RFI : On le comprend, et vous le dites évidemment : vous souhaitez la fin du régime qui est en place. D’où cela peut-il venir ? De l’intérieur ?
Reza Pahlavi : De l’intérieur, absolument. Vous avez, dans la majorité des Iraniens, des alliés naturels de tout ce qui se rattache aux valeurs et principes qu’aujourd’hui on retrouve dans les pays libres, surtout en Occident, dans les démocraties occidentales. Et nous voulons tout simplement avoir la même chose chez nous. La seule chose qui, en fait, sépare les Iraniens du reste du monde, c’est ce régime. Donc, c’est l’obstacle à franchir. L’évolution doit bien sûr venir de l’intérieur, à travers les Iraniens eux-mêmes, comme pour toutes les nations qui ont dû évoluer et ont dû tenter des mouvements, par exemple de désobéissance civile. On a vu ça en Europe de l’Est, en Afrique du Sud, dans les dictatures d’Amérique latine et dans l’évolution dans ces pays. Je pense que le mouvement ne peut que venir de l’intérieur, mais qu'il doit être soutenu.
RFI : Comme vous l’avez dit, c’est un régime très répressif. Est-ce que la peur ne paralyse pas ces velléités de désobéissance, voire de résistance ?

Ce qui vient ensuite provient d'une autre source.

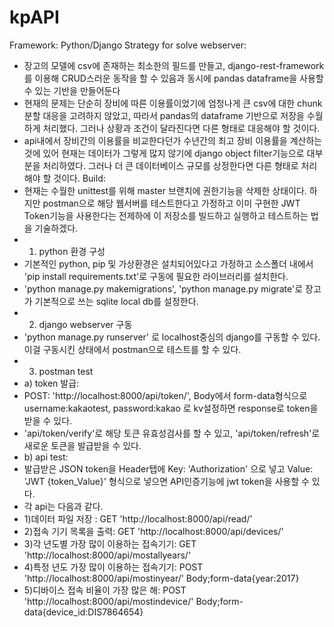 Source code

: # kpAPI
Framework: Python/Django
Strategy for solve webserver:
- 장고의 모델에 csv에 존재하는 최소한의 필드를 만들고, django-rest-framework 를 이용해 CRUD스러운 동작을 할 수 있음과 동시에 pandas dataframe을 사용할 수 있는 기반을 만들어둔다
- 현재의 문제는 단순히 장비에 따른 이용률이었기에 엄청나게 큰 csv에 대한 chunk 분할 대응을 고려하지 않았고, 따라서 pandas의 dataframe 기반으로 저장을 수월하게 처리했다. 그러나 상황과 조건이 달라진다면 다른 형태로 대응해야 할 것이다.
- api내에서 장비간의 이용률을 비교한다던가 수년간의 최고 장비 이용률을 계산하는 것에 있어 현재는 데이터가 그렇게 많지 않기에 django object filter기능으로 대부분을 처리하였다. 그러나 더 큰 데이터베이스 규모를 상정한다면 다른 형태로 처리해야 할 것이다.
Build:
- 현재는 수월한 unittest를 위해 master 브랜치에 권한기능을 삭제한 상태이다. 하지만 postman으로 해당 웹서버를 테스트한다고 가정하고 이미 구현한 JWT Token기능을 사용한다는 전제하에 이 저장소를 빌드하고 실행하고 테스트하는 법을 기술하겠다.
- 1. python 환경 구성
- 기본적인 python, pip 및 가상환경은 설치되어있다고 가정하고 소스폴더 내에서 'pip install requirements.txt'로 구동에 필요한 라이브러리를 설치한다.
- 'python manage.py makemigrations', 'python manage.py migrate'로 장고가 기본적으로 쓰는 sqlite local db를 설정한다.
- 2. django webserver 구동
- 'python manage.py runserver' 로 localhost중심의 django를 구동할 수 있다. 이걸 구동시킨 상태에서 postman으로 테스트를 할 수 있다.
- 3. postman test
- a) token 발급:
- POST: 'http://localhost:8000/api/token/', Body에서 form-data형식으로 username:kakaotest, password:kakao 로 kv설정하면 response로 token을 받을 수 있다.
- 'api/token/verify'로 해당 토큰 유효성검사를 할 수 있고, 'api/token/refresh'로 새로운 토큰을 발급받을 수 있다.
- b) api test:
- 발급받은 JSON token을 Header탭에 Key: 'Authorization' 으로 넣고 Value: 'JWT {token_Value}' 형식으로 넣으면 API인증기능에 jwt token을 사용할 수 있다.
- 각 api는 다음과 같다.
- 1)데이터 파일 저장 : GET 'http://localhost:8000/api/read/'
- 2)접속 기기 목록을 출력: GET 'http://localhost:8000/api/devices/'
- 3)각 년도별 가장 많이 이용하는 접속기기: GET 'http://localhost:8000/api/mostallyears/'
- 4)특정 년도 가장 많이 이용하는 접속기기: POST 'http://localhost:8000/api/mostinyear/' Body;form-data{year:2017}
- 5)디바이스 접속 비율이 가장 많은 해: POST 'http://localhost:8000/api/mostindevice/' Body;form-data{device_id:DIS7864654}
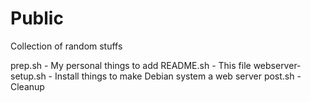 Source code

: # Public
Collection of random stuffs

prep.sh - My personal things to add
README.sh - This file
webserver-setup.sh - Install things to make Debian system a web server
post.sh - Cleanup
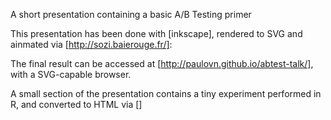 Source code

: A short presentation containing a basic A/B Testing primer

This presentation has been done with [inkscape], rendered to SVG and ainmated via [http://sozi.baierouge.fr/]:

The final result can be accessed at [http://paulovn.github.io/abtest-talk/], with a SVG-capable browser.

A small section of the presentation contains a tiny experiment performed in R, and converted to HTML via []

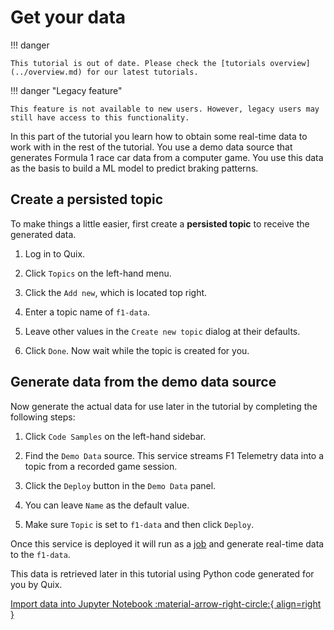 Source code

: # Get your data

!!! danger

    This tutorial is out of date. Please check the [tutorials overview](../overview.md) for our latest tutorials.

!!! danger "Legacy feature"

	This feature is not available to new users. However, legacy users may still have access to this functionality.

In this part of the tutorial you learn how to obtain some real-time data to work with in the rest of the tutorial. You use a demo data source that generates Formula 1 race car data from a computer game. You use this data as the basis to build a ML model to predict braking patterns.

## Create a persisted topic

To make things a little easier, first create a **persisted topic** to receive the generated data. 

1. Log in to Quix. 

2. Click `Topics` on the left-hand menu.

3. Click the `Add new`, which is located top right.

4. Enter a topic name of `f1-data`.

5. Leave other values in the `Create new topic` dialog at their defaults.

6. Click `Done`. Now wait while the topic is created for you.


## Generate data from the demo data source

Now generate the actual data for use later in the tutorial by completing the following steps:

1. Click `Code Samples` on the left-hand sidebar.

2. Find the `Demo Data` source. This service streams F1 Telemetry data into a topic from a recorded game session.

3. Click the `Deploy` button in the `Demo Data` panel.

4. You can leave `Name` as the default value.

5. Make sure `Topic` is set to `f1-data` and then click `Deploy`.

Once this service is deployed it will run as a [job](../../kb/glossary.md#job) and generate real-time data to the `f1-data`. 

This data is retrieved later in this tutorial using Python code generated for you by Quix.

[Import data into Jupyter Notebook :material-arrow-right-circle:{ align=right }](./import-data.md)
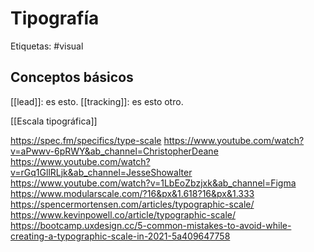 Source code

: # Tipografía
Etiquetas: #visual

## Conceptos básicos
[[lead]]: es esto.
[[tracking]]: es esto otro.

[[Escala tipográfica]]

https://spec.fm/specifics/type-scale 
https://www.youtube.com/watch?v=aPwwv-6pRWY&ab_channel=ChristopherDeane
https://www.youtube.com/watch?v=rGq1GllRLjk&ab_channel=JesseShowalter
https://www.youtube.com/watch?v=1LbEoZbzjxk&ab_channel=Figma
https://www.modularscale.com/?16&px&1.618?16&px&1.333
https://spencermortensen.com/articles/typographic-scale/
https://www.kevinpowell.co/article/typographic-scale/
https://bootcamp.uxdesign.cc/5-common-mistakes-to-avoid-while-creating-a-typographic-scale-in-2021-5a409647758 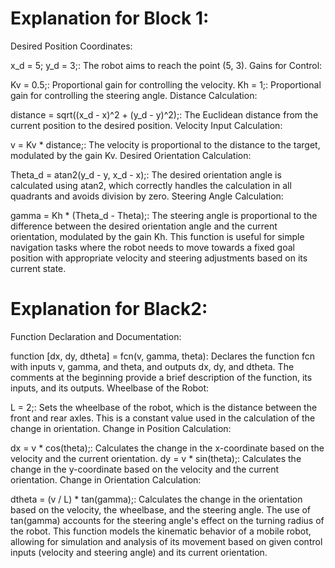 
# Explanation for Block 1:
Desired Position Coordinates:

x_d = 5; y_d = 3;: The robot aims to reach the point (5, 3).
Gains for Control:

Kv = 0.5;: Proportional gain for controlling the velocity.
Kh = 1;: Proportional gain for controlling the steering angle.
Distance Calculation:

distance = sqrt((x_d - x)^2 + (y_d - y)^2);: The Euclidean distance from the current position to the desired position.
Velocity Input Calculation:

v = Kv * distance;: The velocity is proportional to the distance to the target, modulated by the gain Kv.
Desired Orientation Calculation:

Theta_d = atan2(y_d - y, x_d - x);: The desired orientation angle is calculated using atan2, which correctly handles the calculation in all quadrants and avoids division by zero.
Steering Angle Calculation:

gamma = Kh * (Theta_d - Theta);: The steering angle is proportional to the difference between the desired orientation angle and the current orientation, modulated by the gain Kh.
This function is useful for simple navigation tasks where the robot needs to move towards a fixed goal position with appropriate velocity and steering adjustments based on its current state.



# Explanation for Black2:
Function Declaration and Documentation:

function [dx, dy, dtheta] = fcn(v, gamma, theta): Declares the function fcn with inputs v, gamma, and theta, and outputs dx, dy, and dtheta.
The comments at the beginning provide a brief description of the function, its inputs, and its outputs.
Wheelbase of the Robot:

L = 2;: Sets the wheelbase of the robot, which is the distance between the front and rear axles. This is a constant value used in the calculation of the change in orientation.
Change in Position Calculation:

dx = v * cos(theta);: Calculates the change in the x-coordinate based on the velocity and the current orientation.
dy = v * sin(theta);: Calculates the change in the y-coordinate based on the velocity and the current orientation.
Change in Orientation Calculation:

dtheta = (v / L) * tan(gamma);: Calculates the change in the orientation based on the velocity, the wheelbase, and the steering angle. The use of tan(gamma) accounts for the steering angle's effect on the turning radius of the robot.
This function models the kinematic behavior of a mobile robot, allowing for simulation and analysis of its movement based on given control inputs (velocity and steering angle) and its current orientation.
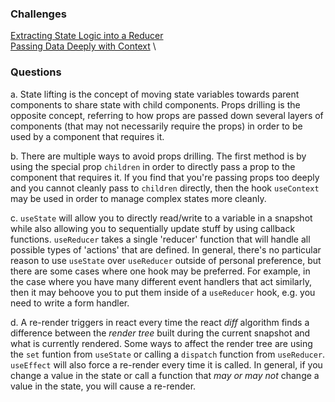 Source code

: ### Challenges
[Extracting State Logic into a Reducer](extracting-state/readme.md) \
[Passing Data Deeply with Context](passing-data/readme.md) \

### Questions
a. State lifting is the concept of moving state variables towards parent components to share state with child components. Props drilling is the opposite concept, referring to how props are passed down several layers of components (that may not necessarily require the props) in order to be used by a component that requires it.

b. There are multiple ways to avoid props drilling. The first method is by using the special prop `children` in order to directly pass a prop to the component that requires it. If you find that you're passing props too deeply and you cannot cleanly pass to `children` directly, then the hook `useContext` may be used in order to manage complex states more cleanly.

c. `useState` will allow you to directly read/write to a variable in a snapshot while also allowing you to sequentially update stuff by using callback functions. `useReducer` takes a single 'reducer' function that will handle all possible types of 'actions' that are defined. In general, there's no particular reason to use `useState` over `useReducer` outside of personal preference, but there are some cases where one hook may be preferred. For example, in the case where you have many different event handlers that act similarly, then it may behoove you to put them inside of a `useReducer` hook, e.g. you need to write a form handler.

d. A re-render triggers in react every time the react *diff* algorithm finds a difference between the *render tree* built during the current snapshot and what is currently rendered. Some ways to affect the render tree are using the `set` funtion from `useState` or calling a `dispatch` function from `useReducer`. `useEffect` will also force a re-render every time it is called. In general, if you change a value in the state or call a function that *may or may not* change a value in the state, you will cause a re-render.
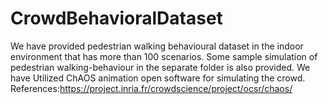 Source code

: # CrowdBehavioralDataset
We have provided pedestrian walking behavioural dataset in the indoor environment that has more than 100 scenarios. 
Some sample simulation of pedestrian walking-behaviour in the separate folder is also provided. 
We have Utilized ChAOS animation open software for simulating the crowd.
References:https://project.inria.fr/crowdscience/project/ocsr/chaos/


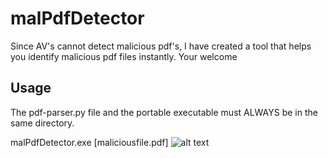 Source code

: # malPdfDetector
Since AV's cannot detect malicious pdf's, I have created a tool that helps you identify malicious pdf files instantly. Your welcome

## Usage

The pdf-parser.py file and the portable executable must ALWAYS be in the same directory. 

malPdfDetector.exe [maliciousfile.pdf]
![alt text]([http://url/to/img.png](https://github.com/Anurag-Chevendra/malPdfDetector/blob/main/image.png)https://github.com/Anurag-Chevendra/malPdfDetector/blob/main/image.png)
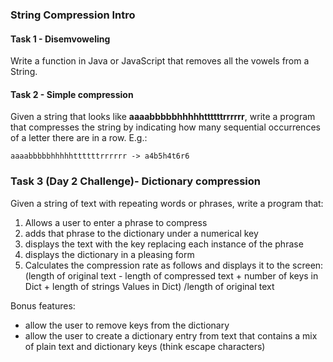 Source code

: ### String Compression Intro

#### Task 1 - Disemvoweling

Write a function in Java or JavaScript that removes all the vowels from a String.

#### Task 2 - Simple compression

Given a string that looks like **aaaabbbbbhhhhhttttttrrrrrr**, write a program that compresses the string by indicating how many sequential occurrences of a letter there are in a row. E.g.:

`aaaabbbbbhhhhhttttttrrrrrr -> a4b5h4t6r6`

### Task 3 (Day 2 Challenge)- Dictionary compression

Given a string of text with repeating words or phrases, write a program that:
1. Allows a user to enter a phrase to compress 
2. adds that phrase to the dictionary under a numerical key
3. displays the text with the key replacing each instance of the phrase
4. displays the dictionary in a pleasing form
5. Calculates the compression rate as follows and displays it to the screen: 
(length of original text - length of compressed text + number of keys in Dict + length of strings Values in Dict) /length of original text

Bonus features:

* allow the user to remove keys from the dictionary
* allow the user to create a dictionary entry from text that contains a mix of plain text and dictionary keys (think escape characters)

Reza Pahlavi : Jusqu’à un certain point, mais regardez bien la situation. Malgré la répression, malgré la terreur, il y a quand même des Iraniens, surtout des jeunes Iraniens, qui prennent des risques tous les jours. Il faut bien voir les étudiants, les femmes, les militants, qui sont éparpillés dans les quatre coins du pays, dans différents secteurs de la société, chez les ouvriers, chez les représentants de nos communautés ethniques, partout vous voyez que malgré cette répression, les gens se battent de la meilleure façon qu’ils peuvent. Ils résistent à ce système. Il y a une volonté de faire barrage, mais bien entendu, pour que ça puisse évoluer, il y a besoin de soutien, surtout moral, et au-delà de ça, peut-être même au niveau logistique pour que la communauté chez nous ne se sente pas isolée du reste du monde. C’est l’élément qui manque un peu. Mais je vois que les choses commencent à changer. On regarde maintenant un peu au-delà du système. Il est grand temps pour moi d’ouvrir un dialogue avec la société iranienne puisque jusqu’à présent, soyons franc, en trente ans d’expérience avec ce régime, le dialogue a été franchement limité seulement à ce régime et à ses représentants. N’est-il pas temps d’engager la société iranienne ?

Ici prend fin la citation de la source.